And for my workout tracking – it’s fun! I created little symbols for my different workouts just for laughs and I love seeing how little white space I can leave at the end of the month by filling the whole page with sweat sessions.
Ideally I would love to be taking more progress photos and recording my measurements as well, but I seem to avoid those tasks pretty successfully on a regular basis. My true test of progress? A favorite pair of shorts that haven’t fit in a long time. When those slip on again, I’ll be ready to celebrate.
• Cost: $15 for a calendar •
Having healthy, nutritious and restricted meals provided for you is probably the number one benefit to an actual health retreat. Admittedly, I’m eating a little less strictly in my self-styled version than I would in a “real” one – but I’m okay with that. It’s helping me find healthier ways to live that can be applied to real life, and not just live within the confines of a health resort.

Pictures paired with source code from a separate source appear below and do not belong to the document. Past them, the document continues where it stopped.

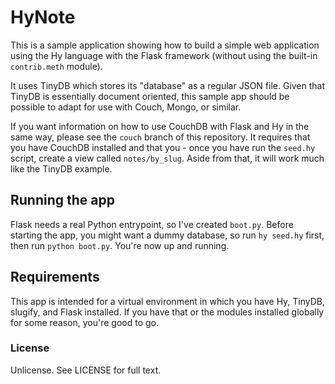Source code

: # HyNote

This is a sample application showing how to build a simple web application using the Hy language with the Flask framework (without using the built-in `contrib.meth` module).

It uses TinyDB which stores its "database" as a regular JSON file. Given that TinyDB is essentially document oriented, this sample app should be possible to adapt for use with Couch, Mongo, or similar.

If you want information on how to use CouchDB with Flask and Hy in the same way, please see the `couch` branch of this repository. It requires that you have CouchDB installed and that you - once you have run the `seed.hy` script, create a view called `notes/by_slug`. Aside from that, it will work much like the TinyDB example.

## Running the app

Flask needs a real Python entrypoint, so I've created `boot.py`. Before starting the app, you might want a dummy database, so run `hy seed.hy` first, then run `python boot.py`. You're now up and running.

## Requirements

This app is intended for a virtual environment in which you have Hy, TinyDB, slugify, and Flask installed. If you have that or the modules installed globally for some reason, you're good to go.

### License
Unlicense. See LICENSE for full text.
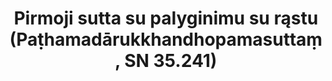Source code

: ---
layout: page
title: 'Pirmoji sutta su palyginimu su rąstu (Paṭhamadārukkhandhopamasuttaṃ, SN 35.241)'
category: susijusios suttos
index:
sortIndex: 35241
tags:
suttacentral: sn35.241
---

The past year has opened my eyes in many ways. Overall, I’ve become a drastically less picky eater over the years. But now I’m also experimenting with a more plant-based diet than I’ve ever eaten before, I’m ordering more carefully when I eat out (which is often) and I’m even discovering new foods – I ordered tofu for the first time in my life, and actually enjoyed it it.
Again, I haven’t really cut anything out, though I have focused on eating a protein, vegetable and fruit heavy diet with less reliance on carbs. For example, I eat Thai stir fries and curries often but I no longer order white rice. That said, I have noticed that my afternoon and evening workouts are much easier when I have a lunch that includes a whole wheat wrap or a bit of black rice, so I’m certainly not banning the bottom of the food pyramid.

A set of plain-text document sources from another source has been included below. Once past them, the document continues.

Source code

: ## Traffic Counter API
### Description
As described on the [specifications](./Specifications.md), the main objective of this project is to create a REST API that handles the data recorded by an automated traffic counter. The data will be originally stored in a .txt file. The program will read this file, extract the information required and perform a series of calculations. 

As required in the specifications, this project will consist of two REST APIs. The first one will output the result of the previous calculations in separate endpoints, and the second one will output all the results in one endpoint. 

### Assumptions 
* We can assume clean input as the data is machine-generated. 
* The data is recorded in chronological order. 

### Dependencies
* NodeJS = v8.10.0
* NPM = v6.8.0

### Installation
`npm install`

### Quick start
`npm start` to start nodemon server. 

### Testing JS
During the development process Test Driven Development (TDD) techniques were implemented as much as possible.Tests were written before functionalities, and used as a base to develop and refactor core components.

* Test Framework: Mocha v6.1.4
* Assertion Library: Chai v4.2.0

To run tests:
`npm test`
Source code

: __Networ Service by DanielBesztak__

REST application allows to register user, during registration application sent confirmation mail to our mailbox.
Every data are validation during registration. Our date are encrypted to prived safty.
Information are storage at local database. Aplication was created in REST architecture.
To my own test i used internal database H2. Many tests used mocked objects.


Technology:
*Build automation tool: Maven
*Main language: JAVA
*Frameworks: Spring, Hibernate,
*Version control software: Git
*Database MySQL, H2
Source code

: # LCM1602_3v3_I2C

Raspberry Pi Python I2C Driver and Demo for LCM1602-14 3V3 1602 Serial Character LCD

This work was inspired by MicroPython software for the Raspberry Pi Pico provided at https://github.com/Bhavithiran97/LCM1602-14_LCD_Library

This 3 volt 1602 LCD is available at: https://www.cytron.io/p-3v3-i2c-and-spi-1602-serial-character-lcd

Heading to Koh Tao for a DIY health retreat of your own? Head to these three locations, the source of the vast majority of my meals:
• Living Juices: Koh Tao’s original green juicer. While I’ve yet to advance to drinking kale, I do go for an occasional ginger carrot juice when my immune system needs a boost and often use one of their a chia seed, oats and banana packed smoothies, the Good Morning Koh Tao, as a filling breakfast. Another fabulous option are the Living Bowls, smoothie bowls made from all-natural goodness. Delish!
For lunch, I often grab a Superfood Salad (all kinds of amazing greens and veggies topped with coconut oil, hummus and/or quinoa chia seed bread, yum!) or if I’m looking for a snack, the Sticks and Dip (sliced and diced veggies with homemade hummus).
• Fitness Café: A health-centric eatery attached to Koh Tao Gym & Fitness. I’m a regular here for the Frozen Berry Nut Crunch (fresh Greek yogurt with berries and almonds) or the Superfood Porridge (with milk, banana, apple, goji, flax, chia seeds and honey) for breakfast, or the chicken quinoa feta salad or chicken avocado on tomato garlic wrap for lunch. Grab a 10% off loyalty card.
• Vegetabowl: A vegetarian lunch and dinner spot building beautiful salad bowls with different themes. My favorite is the Mexican Bowl, which featured black beans that fill me up with protein, but have recently branched out to ordering their tofu-packed versions as well, like the Japanese Bowl – also including edamame, bean spouts, and mango.
Here’s an example of one of the days from my daily food diary, and the cost:
Breakfast: Frozen berry crunch from Fitness Café (110B)
Jasmine Green Tea
Lunch: Morning Glory & Chicken Stir Fry from Thai restaurant (120B)
Carrot Orange Ginger Juice from Living Juices (150B)
Snack: Banana (5B)
Ginger tea (Free with massage)
Dinner: Mexican Bowl from Vegetabowl (240B)
Soda water (12B)
Water: 2.5L Water (Free!)
This glorious day of food and drink cost 637 baht (actually cheaper since I have discount cards and local prices at many of these places, but that would be the walk in cost). That comes to about $18USD.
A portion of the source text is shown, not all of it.